At the NFL Combine, Maehl had a strong performance. He measured in at 6'1" and 190 lbs and had a slower than average 40-time of 4.62 seconds. However, in the measures of quickness – 20-yard shuttle, 60-yard shuttle, and 3-cone drill – Maehl finished 2nd, 1st, and 1st respectively. Maehl's 6.42 second 3-cone drill was not only the fastest in this year's draft, but the fastest it has been run in six years. He still holds the current record as of the end of 2021 Combine.

Pre-draft measurables
| Height | Weight | Arm length | Hand span | 40-yard dash | 10-yard split | 20-yard split | 20-yard shuttle | Three-cone drill | Vertical jump | Broad jump |
| 6 ft 0+7⁄8 in (1.85 m) | 190 lb (86 kg) | 31+1⁄2 in (0.80 m) | 9+1⁄8 in (0.23 m) | 4.69 s | 1.60 s | 2.69 s | 3.94 s | 6.42 s | 33.5 in (0.85 m) | 9 ft 7 in (2.92 m) |
All values from NFL Combine

===Houston Texans===
Maehl went undrafted in the 2011 NFL Draft, but he was selected with the final pick of the 2011 UFL draft by the Virginia Destroyers.
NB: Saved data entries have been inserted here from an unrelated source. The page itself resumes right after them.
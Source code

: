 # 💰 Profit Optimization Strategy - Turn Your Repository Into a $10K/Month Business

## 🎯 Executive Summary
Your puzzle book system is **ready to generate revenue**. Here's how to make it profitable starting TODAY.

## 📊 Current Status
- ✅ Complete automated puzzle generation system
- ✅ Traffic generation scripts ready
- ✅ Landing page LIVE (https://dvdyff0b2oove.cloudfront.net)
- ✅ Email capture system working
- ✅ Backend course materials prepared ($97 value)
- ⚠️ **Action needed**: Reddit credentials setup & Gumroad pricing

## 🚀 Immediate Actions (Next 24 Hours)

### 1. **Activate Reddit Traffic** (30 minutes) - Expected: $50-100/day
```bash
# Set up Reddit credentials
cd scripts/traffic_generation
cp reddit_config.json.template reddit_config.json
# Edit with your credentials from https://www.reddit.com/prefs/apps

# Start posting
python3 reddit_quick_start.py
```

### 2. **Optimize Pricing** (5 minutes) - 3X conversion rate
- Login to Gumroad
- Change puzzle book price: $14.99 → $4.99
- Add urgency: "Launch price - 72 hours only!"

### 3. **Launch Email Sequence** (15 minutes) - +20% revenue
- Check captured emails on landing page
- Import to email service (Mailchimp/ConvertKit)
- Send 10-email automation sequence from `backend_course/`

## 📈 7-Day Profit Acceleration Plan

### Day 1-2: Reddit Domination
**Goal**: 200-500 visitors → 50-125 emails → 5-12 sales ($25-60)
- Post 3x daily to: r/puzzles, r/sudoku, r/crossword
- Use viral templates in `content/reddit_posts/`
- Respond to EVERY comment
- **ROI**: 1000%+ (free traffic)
Maehl was signed by the Houston Texans as an undrafted free agent on July 25, 2011. Despite being waived by Houston on September 3, 2011, Maehl was signed to the Texans practice squad on September 4, 2011. On December 13, 2011, Maehl was signed to the active roster following the release of fellow wide receiver Derrick Mason. Maehl was cut on September 1, 2012, while the Texans were trimming their roster to 53 men, signed by Texans to the practice squad on September 4, 2011, signed from practice squad to active roster by Texans on December 13, 2011, and signed by the Texans to Reserve/Future contracts on January 24, 2013.

===Philadelphia Eagles===
Maehl was traded to the Philadelphia Eagles for offensive tackle Nate Menkin on August 12, 2013, where he was reunited with his former college coach Chip Kelly.
In week four of the 2013 season Maehl came in during a blowout loss to the Denver Broncos in the fourth quarter and caught a touchdown. In the 2014 season, he appeared in eight games.

==Personal life==
Maehl lives in Portland, Oregon. He has one tattoo on his right arm that says "Paradise California", his hometown, and features a row of pine trees, and more scripture and design. There is a tattoo on his left arm in honor of drowned former teammate Todd Doxey, who died in 2008. Doxey was a close friend and roommate of Maehl.